*TASK GOAL*
Print, in exact form, the lines below from the one containing "- Anzeigen in Table View" through the one containing "- [] JSON Daten parsen mit GSON", and omit all others.

*SUPPLIED DATA*
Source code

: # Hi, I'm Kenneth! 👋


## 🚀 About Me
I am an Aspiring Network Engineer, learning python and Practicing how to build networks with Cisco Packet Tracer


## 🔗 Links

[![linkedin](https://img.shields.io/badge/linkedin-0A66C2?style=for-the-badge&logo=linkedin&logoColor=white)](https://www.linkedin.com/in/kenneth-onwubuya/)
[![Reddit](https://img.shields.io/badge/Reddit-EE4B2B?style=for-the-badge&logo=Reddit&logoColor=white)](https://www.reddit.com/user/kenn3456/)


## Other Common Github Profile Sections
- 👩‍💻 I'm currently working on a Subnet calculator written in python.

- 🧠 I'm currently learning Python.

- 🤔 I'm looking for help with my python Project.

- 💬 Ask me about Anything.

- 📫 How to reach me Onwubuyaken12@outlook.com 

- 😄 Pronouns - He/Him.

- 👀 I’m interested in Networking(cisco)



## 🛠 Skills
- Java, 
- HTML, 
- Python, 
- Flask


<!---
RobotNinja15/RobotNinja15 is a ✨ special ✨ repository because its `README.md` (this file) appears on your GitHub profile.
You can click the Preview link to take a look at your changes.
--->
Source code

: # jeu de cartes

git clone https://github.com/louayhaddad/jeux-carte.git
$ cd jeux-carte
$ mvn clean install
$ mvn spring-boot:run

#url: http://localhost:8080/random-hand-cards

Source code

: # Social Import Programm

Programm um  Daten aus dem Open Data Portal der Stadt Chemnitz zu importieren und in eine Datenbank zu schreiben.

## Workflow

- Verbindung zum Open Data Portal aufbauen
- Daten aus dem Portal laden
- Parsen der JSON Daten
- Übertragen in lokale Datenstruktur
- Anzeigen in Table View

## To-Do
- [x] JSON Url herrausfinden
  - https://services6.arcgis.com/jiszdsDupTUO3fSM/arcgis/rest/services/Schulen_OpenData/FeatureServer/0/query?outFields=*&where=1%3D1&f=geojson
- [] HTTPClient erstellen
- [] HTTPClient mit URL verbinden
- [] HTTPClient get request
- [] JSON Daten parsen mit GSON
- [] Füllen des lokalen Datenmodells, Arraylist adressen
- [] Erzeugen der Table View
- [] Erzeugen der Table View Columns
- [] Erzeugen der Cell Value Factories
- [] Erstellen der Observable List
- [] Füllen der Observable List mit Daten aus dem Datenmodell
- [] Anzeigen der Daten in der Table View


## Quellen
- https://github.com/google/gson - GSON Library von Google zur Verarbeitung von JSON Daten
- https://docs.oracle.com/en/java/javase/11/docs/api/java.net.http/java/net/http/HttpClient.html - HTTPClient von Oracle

*RESULT BELOW*
- Anzeigen in Table View

## To-Do
- [x] JSON Url herrausfinden
  - https://services6.arcgis.com/jiszdsDupTUO3fSM/arcgis/rest/services/Schulen_OpenData/FeatureServer/0/query?outFields=*&where=1%3D1&f=geojson
- [] HTTPClient erstellen
- [] HTTPClient mit URL verbinden
- [] HTTPClient get request
- [] JSON Daten parsen mit GSON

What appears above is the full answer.